Records from a data source:
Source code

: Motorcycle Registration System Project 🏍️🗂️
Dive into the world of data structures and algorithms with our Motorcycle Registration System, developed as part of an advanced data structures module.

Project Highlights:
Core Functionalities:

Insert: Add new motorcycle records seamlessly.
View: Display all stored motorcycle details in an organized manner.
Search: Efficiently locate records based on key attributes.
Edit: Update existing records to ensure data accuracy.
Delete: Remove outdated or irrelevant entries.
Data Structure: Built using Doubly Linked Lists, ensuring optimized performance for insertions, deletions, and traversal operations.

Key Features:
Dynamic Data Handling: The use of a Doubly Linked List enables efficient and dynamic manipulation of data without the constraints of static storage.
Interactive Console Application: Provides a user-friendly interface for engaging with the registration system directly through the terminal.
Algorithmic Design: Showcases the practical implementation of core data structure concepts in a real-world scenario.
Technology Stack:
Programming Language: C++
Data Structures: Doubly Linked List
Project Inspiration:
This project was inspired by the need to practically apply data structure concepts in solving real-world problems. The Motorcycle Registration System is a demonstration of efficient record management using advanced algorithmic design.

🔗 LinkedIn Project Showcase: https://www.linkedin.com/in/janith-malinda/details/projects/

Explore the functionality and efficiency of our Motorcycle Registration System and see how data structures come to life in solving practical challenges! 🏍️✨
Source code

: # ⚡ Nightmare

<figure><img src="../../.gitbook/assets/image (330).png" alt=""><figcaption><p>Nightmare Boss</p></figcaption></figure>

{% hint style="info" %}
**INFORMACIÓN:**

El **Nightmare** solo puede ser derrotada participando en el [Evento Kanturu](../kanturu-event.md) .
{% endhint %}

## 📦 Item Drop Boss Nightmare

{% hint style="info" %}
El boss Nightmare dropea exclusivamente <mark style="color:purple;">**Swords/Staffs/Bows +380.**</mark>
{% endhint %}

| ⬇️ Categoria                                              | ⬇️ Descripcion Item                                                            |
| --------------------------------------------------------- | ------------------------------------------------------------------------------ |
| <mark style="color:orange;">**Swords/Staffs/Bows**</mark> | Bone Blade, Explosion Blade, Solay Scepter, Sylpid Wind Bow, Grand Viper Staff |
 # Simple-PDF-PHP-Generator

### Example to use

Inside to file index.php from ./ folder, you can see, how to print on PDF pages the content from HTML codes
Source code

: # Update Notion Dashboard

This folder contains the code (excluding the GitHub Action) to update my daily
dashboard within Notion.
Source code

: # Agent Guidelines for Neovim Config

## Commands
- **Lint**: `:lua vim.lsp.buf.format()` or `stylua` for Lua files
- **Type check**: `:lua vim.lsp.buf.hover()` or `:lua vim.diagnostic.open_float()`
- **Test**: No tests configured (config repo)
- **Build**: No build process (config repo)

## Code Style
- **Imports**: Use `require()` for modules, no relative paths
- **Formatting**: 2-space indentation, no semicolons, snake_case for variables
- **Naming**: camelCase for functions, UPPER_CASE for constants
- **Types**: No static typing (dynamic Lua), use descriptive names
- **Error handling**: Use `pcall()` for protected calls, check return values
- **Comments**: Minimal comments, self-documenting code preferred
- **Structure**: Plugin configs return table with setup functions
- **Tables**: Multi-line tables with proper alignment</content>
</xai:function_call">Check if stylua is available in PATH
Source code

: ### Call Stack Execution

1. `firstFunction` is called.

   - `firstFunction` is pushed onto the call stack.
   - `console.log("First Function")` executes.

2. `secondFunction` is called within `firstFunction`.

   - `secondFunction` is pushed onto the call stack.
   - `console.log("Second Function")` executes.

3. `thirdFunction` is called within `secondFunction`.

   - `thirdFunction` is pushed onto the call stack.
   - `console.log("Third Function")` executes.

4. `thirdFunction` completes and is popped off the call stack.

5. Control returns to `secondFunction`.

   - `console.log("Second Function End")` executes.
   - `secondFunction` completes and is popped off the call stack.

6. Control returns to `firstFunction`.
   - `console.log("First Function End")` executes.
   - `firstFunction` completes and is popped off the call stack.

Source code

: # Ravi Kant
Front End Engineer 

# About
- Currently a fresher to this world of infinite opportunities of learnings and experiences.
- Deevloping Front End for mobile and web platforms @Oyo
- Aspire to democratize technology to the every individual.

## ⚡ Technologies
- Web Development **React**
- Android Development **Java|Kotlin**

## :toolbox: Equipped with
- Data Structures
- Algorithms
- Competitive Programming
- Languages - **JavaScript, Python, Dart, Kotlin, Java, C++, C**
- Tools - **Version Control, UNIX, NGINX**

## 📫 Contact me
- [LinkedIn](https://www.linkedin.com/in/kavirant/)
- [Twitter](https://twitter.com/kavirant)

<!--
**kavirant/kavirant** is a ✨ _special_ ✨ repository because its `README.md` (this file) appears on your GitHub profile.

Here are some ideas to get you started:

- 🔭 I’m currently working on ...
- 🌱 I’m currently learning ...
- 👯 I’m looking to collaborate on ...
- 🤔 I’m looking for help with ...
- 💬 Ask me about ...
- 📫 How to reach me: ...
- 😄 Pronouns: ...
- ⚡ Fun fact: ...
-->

WORK TO COMPLETE: Return all the data above, unaltered and complete.

WORKED SOLUTION:
Source code

: Motorcycle Registration System Project 🏍️🗂️
Dive into the world of data structures and algorithms with our Motorcycle Registration System, developed as part of an advanced data structures module.

Project Highlights:
Core Functionalities:

Insert: Add new motorcycle records seamlessly.
View: Display all stored motorcycle details in an organized manner.
Search: Efficiently locate records based on key attributes.
Edit: Update existing records to ensure data accuracy.
Delete: Remove outdated or irrelevant entries.
Data Structure: Built using Doubly Linked Lists, ensuring optimized performance for insertions, deletions, and traversal operations.

Key Features:
Dynamic Data Handling: The use of a Doubly Linked List enables efficient and dynamic manipulation of data without the constraints of static storage.
Interactive Console Application: Provides a user-friendly interface for engaging with the registration system directly through the terminal.
Algorithmic Design: Showcases the practical implementation of core data structure concepts in a real-world scenario.
Technology Stack:
Programming Language: C++
Data Structures: Doubly Linked List
Project Inspiration:
This project was inspired by the need to practically apply data structure concepts in solving real-world problems. The Motorcycle Registration System is a demonstration of efficient record management using advanced algorithmic design.

🔗 LinkedIn Project Showcase: https://www.linkedin.com/in/janith-malinda/details/projects/

Explore the functionality and efficiency of our Motorcycle Registration System and see how data structures come to life in solving practical challenges! 🏍️✨
Source code

: # ⚡ Nightmare

<figure><img src="../../.gitbook/assets/image (330).png" alt=""><figcaption><p>Nightmare Boss</p></figcaption></figure>

{% hint style="info" %}
**INFORMACIÓN:**

El **Nightmare** solo puede ser derrotada participando en el [Evento Kanturu](../kanturu-event.md) .
{% endhint %}

## 📦 Item Drop Boss Nightmare

{% hint style="info" %}
El boss Nightmare dropea exclusivamente <mark style="color:purple;">**Swords/Staffs/Bows +380.**</mark>
{% endhint %}

| ⬇️ Categoria                                              | ⬇️ Descripcion Item                                                            |
| --------------------------------------------------------- | ------------------------------------------------------------------------------ |
| <mark style="color:orange;">**Swords/Staffs/Bows**</mark> | Bone Blade, Explosion Blade, Solay Scepter, Sylpid Wind Bow, Grand Viper Staff |
 # Simple-PDF-PHP-Generator

### Example to use

Inside to file index.php from ./ folder, you can see, how to print on PDF pages the content from HTML codes
Source code

: # Update Notion Dashboard

This folder contains the code (excluding the GitHub Action) to update my daily
dashboard within Notion.
Source code

: # Agent Guidelines for Neovim Config

## Commands
- **Lint**: `:lua vim.lsp.buf.format()` or `stylua` for Lua files
- **Type check**: `:lua vim.lsp.buf.hover()` or `:lua vim.diagnostic.open_float()`
- **Test**: No tests configured (config repo)
- **Build**: No build process (config repo)

## Code Style
- **Imports**: Use `require()` for modules, no relative paths
- **Formatting**: 2-space indentation, no semicolons, snake_case for variables
- **Naming**: camelCase for functions, UPPER_CASE for constants
- **Types**: No static typing (dynamic Lua), use descriptive names
- **Error handling**: Use `pcall()` for protected calls, check return values
- **Comments**: Minimal comments, self-documenting code preferred
- **Structure**: Plugin configs return table with setup functions
- **Tables**: Multi-line tables with proper alignment</content>
</xai:function_call">Check if stylua is available in PATH
Source code

: ### Call Stack Execution

1. `firstFunction` is called.

   - `firstFunction` is pushed onto the call stack.
   - `console.log("First Function")` executes.

2. `secondFunction` is called within `firstFunction`.

   - `secondFunction` is pushed onto the call stack.
   - `console.log("Second Function")` executes.

3. `thirdFunction` is called within `secondFunction`.

   - `thirdFunction` is pushed onto the call stack.
   - `console.log("Third Function")` executes.

4. `thirdFunction` completes and is popped off the call stack.

5. Control returns to `secondFunction`.

   - `console.log("Second Function End")` executes.
   - `secondFunction` completes and is popped off the call stack.

6. Control returns to `firstFunction`.
   - `console.log("First Function End")` executes.
   - `firstFunction` completes and is popped off the call stack.

Source code

: # Ravi Kant
Front End Engineer 

# About
- Currently a fresher to this world of infinite opportunities of learnings and experiences.
- Deevloping Front End for mobile and web platforms @Oyo
- Aspire to democratize technology to the every individual.

## ⚡ Technologies
- Web Development **React**
- Android Development **Java|Kotlin**

## :toolbox: Equipped with
- Data Structures
- Algorithms
- Competitive Programming
- Languages - **JavaScript, Python, Dart, Kotlin, Java, C++, C**
- Tools - **Version Control, UNIX, NGINX**

## 📫 Contact me
- [LinkedIn](https://www.linkedin.com/in/kavirant/)
- [Twitter](https://twitter.com/kavirant)

<!--
**kavirant/kavirant** is a ✨ _special_ ✨ repository because its `README.md` (this file) appears on your GitHub profile.

Here are some ideas to get you started:

- 🔭 I’m currently working on ...
- 🌱 I’m currently learning ...
- 👯 I’m looking to collaborate on ...
- 🤔 I’m looking for help with ...
- 💬 Ask me about ...
- 📫 How to reach me: ...
- 😄 Pronouns: ...
- ⚡ Fun fact: ...
-->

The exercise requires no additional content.